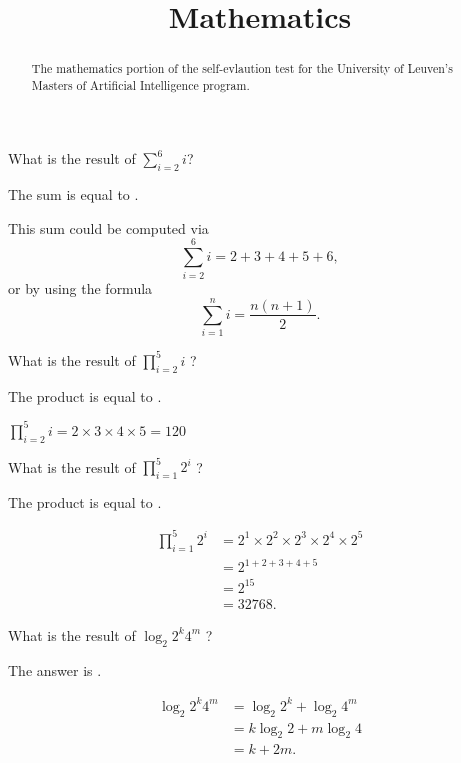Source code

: \documentclass{ximera}
\title{Mathematics}
\begin{document}
\begin{abstract}
The mathematics portion of the self-evlaution test for the University
of Leuven's Masters of Artificial Intelligence program.
\end{abstract}
\maketitle

\begin{question}
What is the result of $\sum_{i=2}^6 i$?
\begin{solution}
The sum is equal to .
\end{solution}
This sum could be computed via
\[
\sum_{i=2}^6 i = 2 + 3 + 4 + 5 + 6,
\]
or by using the formula
\[
\sum_{i=1}^n i = \frac{n(n+1)}{2}.
\]
\end{question}

\begin{question}
What is  the result of $\prod_{i=2}^{5} i$ ? 
\begin{solution}
The product is equal to .
\end{solution}
$\prod_{i=2}^5 i = 2 \times 3 \times 4 \times 5 = 120$
\end{question}

\begin{question}
What is  the result of  $\prod_{i=1}^5 2^i$  ? 
\begin{solution}
The product is equal to .
\end{solution}
\begin{align*}
\prod_{i=1}^5 2^i &= 2^1 \times 2^2 \times 2^3 \times 2^4 \times 2^5 \\
&= 2^{1 + 2 + 3 + 4 + 5} \\
&= 2^{15} \\
&= 32768. 
\end{align*}
\end{question}

\begin{question}
What is  the result of  $\log_2 2^k 4^m$  ? 
\begin{solution}
The answer is .
\end{solution}
\begin{align*}
\log_2{2^k 4^m} &= \log_2{2^k} + \log_2{4^m} \\
&= k \log_2{2} + m \log_2{4} \\
&= k + 2m.
\end{align*}
\end{question}
\end{document}
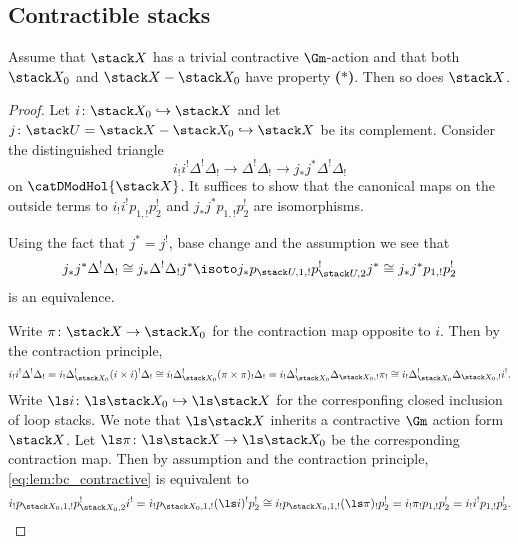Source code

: \documentclass{ck-article}
\newcommand\bc{\textbf{($\mathbf{*}$)}}
\begin{document}

\subsection{Contractible stacks}

\begin{Lem}\label{lem:bc_contractive}
    Assume that $\stack X$ has a trivial contractive $\Gm$-action and that both $\stack X_0$ and $\stack X\setminus \stack X_0$ have property \bc.
    Then so does $\stack X$.
\end{Lem}

\begin{proof}
    Let $i\colon \stack X_0 \hookrightarrow \stack X$ and let $j\colon \stack U =\stack X\setminus \stack X_0 \hookrightarrow \stack X$ be its complement.
    Consider the distinguished triangle
    \[
        i_!i^! \Delta^!\Delta_! \to \Delta^!\Delta_! \to j_*j^*\Delta^!\Delta_!
    \]
    on $\catDModHol{\stack X}$.
    It suffices to show that the canonical maps on the outside terms to $i_!i^! p_{1,!}p_2^!$ and $j_*j^* p_{1,!}p_2^!$ are isomorphisms.
    
    Using the fact that $j^* = j^!$, base change and the assumption we see that
    \[
        j_*j^*\Delta^!\Delta_! \cong
        j_*\Delta^!\Delta_!j^* \isoto
        j_*p_{\stack U,1,!}p_{\stack U,2}^! j^* \cong
        j_*j^* p_{1,!}p_2^!
    \]
    is an equivalence.

    Write $\pi\colon \stack X \to \stack X_0$ for the contraction map opposite to $i$.
    Then by the contraction principle,
    \begin{equation}\label{eq:lem:bc_contractive}
        i_!i^! \Delta^!\Delta_! =
        i_!\Delta_{\stack X_0}^!(i\times i)^! \Delta_! \cong
        i_!\Delta_{\stack X_0}^!(\pi\times \pi)_! \Delta_! =
        i_!\Delta_{\stack X_0}^!\Delta_{\stack X_0,!} \pi_! \cong
        i_!\Delta_{\stack X_0}^!\Delta_{\stack X_0,!} i^!.
    \end{equation}
    Write $\ls i \colon \ls\stack X_0 \hookrightarrow \ls\stack X$ for the corresponfing closed inclusion of loop stacks.
    We note that $\ls\stack X$ inherits a contractive $\Gm$ action form $\stack X$.
    Let $\ls \pi\colon \ls\stack X \to \ls\stack X_0$ be the corresponding contraction map.
    Then by assumption and the contraction principle, \eqref{eq:lem:bc_contractive} is equivalent to
    \[
        i_!p_{\stack X_0,1,!}p_{\stack X_0,2}^! i^! =
        i_!p_{\stack X_0,1,!} (\ls i)^! p_{2}^! \cong
        i_!p_{\stack X_0,1,!} (\ls \pi)_! p_{2}^! =
        i_! \pi_! p_{1,!} p_{2}^! =
        i_! i^! p_{1,!} p_{2}^!. \qedhere
    \]
\end{proof}
\end{document}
──────
Go through the records above, find each line with the string "label", and copy it.

> Response
\begin{Lem}\label{lem:bc_contractive}
    \begin{equation}\label{eq:lem:bc_contractive}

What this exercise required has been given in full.